2 cups ground graham crackers , ¼ cup granulated sugar, ½ cup pecan halves, ¼ teaspoon kosher salt, ½ cup unsalted butter
Add the crumbs to the springform pan and use a ⅓ measuring cup to press the crumbs into the bottom and sides. Start by pushing the crumbs to the sides and pressing it about ¾ way up the pan. Then, fill out the center and press down until it's completely compacted.
Bake for 10 minutes, then transfer to a wire rack to cool while you make the cheesecake layer.
Lower the oven temperature to 300℉/149℃ and add an empty casserole dish to the bottom rack of the oven. Set a pot of water to boil and pour into the casserole dish.
Cheesecake
Add the softened cream cheese to the bowl of a stand mixer fitted with the paddle attachment and mix on low until it's broken down and creamy. Scrape down the sides and the paddle.
32 oz full-fat cream cheese
Mix together the sugar and cornstarch in a bowl, then add to the cream cheese and mix on low until fully combined. Scrape down the sides again.
1⅓ cups granulated sugar, ¼ cup cornstarch
Crack the eggs into a separate bowl and whisk to break down. Add the vanilla into the eggs. With the mixer running on low speed, drizzle in the eggs in 4 additions, waiting until the prior batch is incorporated before adding the next.
4 large eggs, 2 teaspoons vanilla
Scrape down the sides one more time, then add the sour cream and mix on low until incorporated. Use a rubber spatula to mix one more time by hand to remove any air bubbles. Tap it on the counter a few times then let it sit for about 5 minutes.
1 cup full-fat sour cream
Pour the cheesecake batter into the crust and use your spatula to smooth it out to meet the edges. Bake in the center rack for 1 hour 45 minutes.
Turn off the oven and crack it open slightly for 1 hour. Transfer the cheesecake to the counter to sit for 30 minutes. Finally, transfer it to the fridge (uncovered) and chill for at least 8 hours.
Apple Cider Pecan Caramel
*Reduce the apple cider the same day you make the cheesecake, but make the caramel about an hour before you plan to serve the cheesecake.
Add the apple cider to a large pot and boil for about one hour until the cider is reduced down by more than ¾ of the way into a sticky syrup. Transfer to a heatproof bowl and refrigerate until ready to use.
4 cups pure apple cider
While the apple cider reduces, toast the pecans over medium heat until fragrant and slightly darker in color. Transfer to a plate to cool.
1 cup pecan halves or pieces
Measure out ½ cup of apple cider reduction (150g) and heat in a medium saucepan over medium heat until it becomes a syrup consistency and starts to bubble.
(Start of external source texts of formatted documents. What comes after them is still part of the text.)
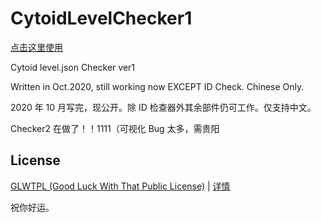 # CytoidLevelChecker1

[点击这里使用](https://billzhou233.github.io/0/ctdcheck/)

Cytoid level.json Checker ver1

Written in Oct.2020, still working now EXCEPT ID Check. Chinese Only.

2020 年 10 月写完，现公开。除 ID 检查器外其余部件仍可工作。仅支持中文。

Checker2 在做了！！1111（可视化 Bug 太多，需贵阳

## License
[GLWTPL (Good Luck With That Public License)](COPYING) | [详情](https://github.com/me-shaon/GLWTPL)

祝你好运。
Add the white and brown sugars, butter and heavy cream and stir occasionally until the mixture begins to bubble and reaches 230℉.
1 cup granulated sugar, ½ cup light brown sugar, ½ cup unsalted butter, ⅓ cup heavy whipping cream
Remove from the heat, then stir in the flaky salt and cinnamon. Stir in the pecans, then transfer to a heat proof bowl. Continue stirring occasionally to release the heat and cool it down a bit.
2 teaspoons flaky sea salt, ½ teaspoon ground cinnamon
When ready to serve, remove the cheesecake from the spring form pan and get rid of the parchment paper. Slice the cheesecake, pour the caramel onto slices, and enjoy!
Notes
Store the cheesecake uncovered in the fridge for one week. Tips:
Be sure the cream cheese, sour cream and eggs are at a warm room temperature before beginning.
Keep the mixer speed on low while making the cheesecake batter, scraping down the sides often. Too high of speed can cause the cheesecake to crack.
Add the caramel sauce only before you're ready to serve. Adding it to the cold cheesecake and allowing it to sit will cause it to harden.
Wipe the knife off in between cuts so the cheesecake doesn't get stuck to the knife and pull off chunks.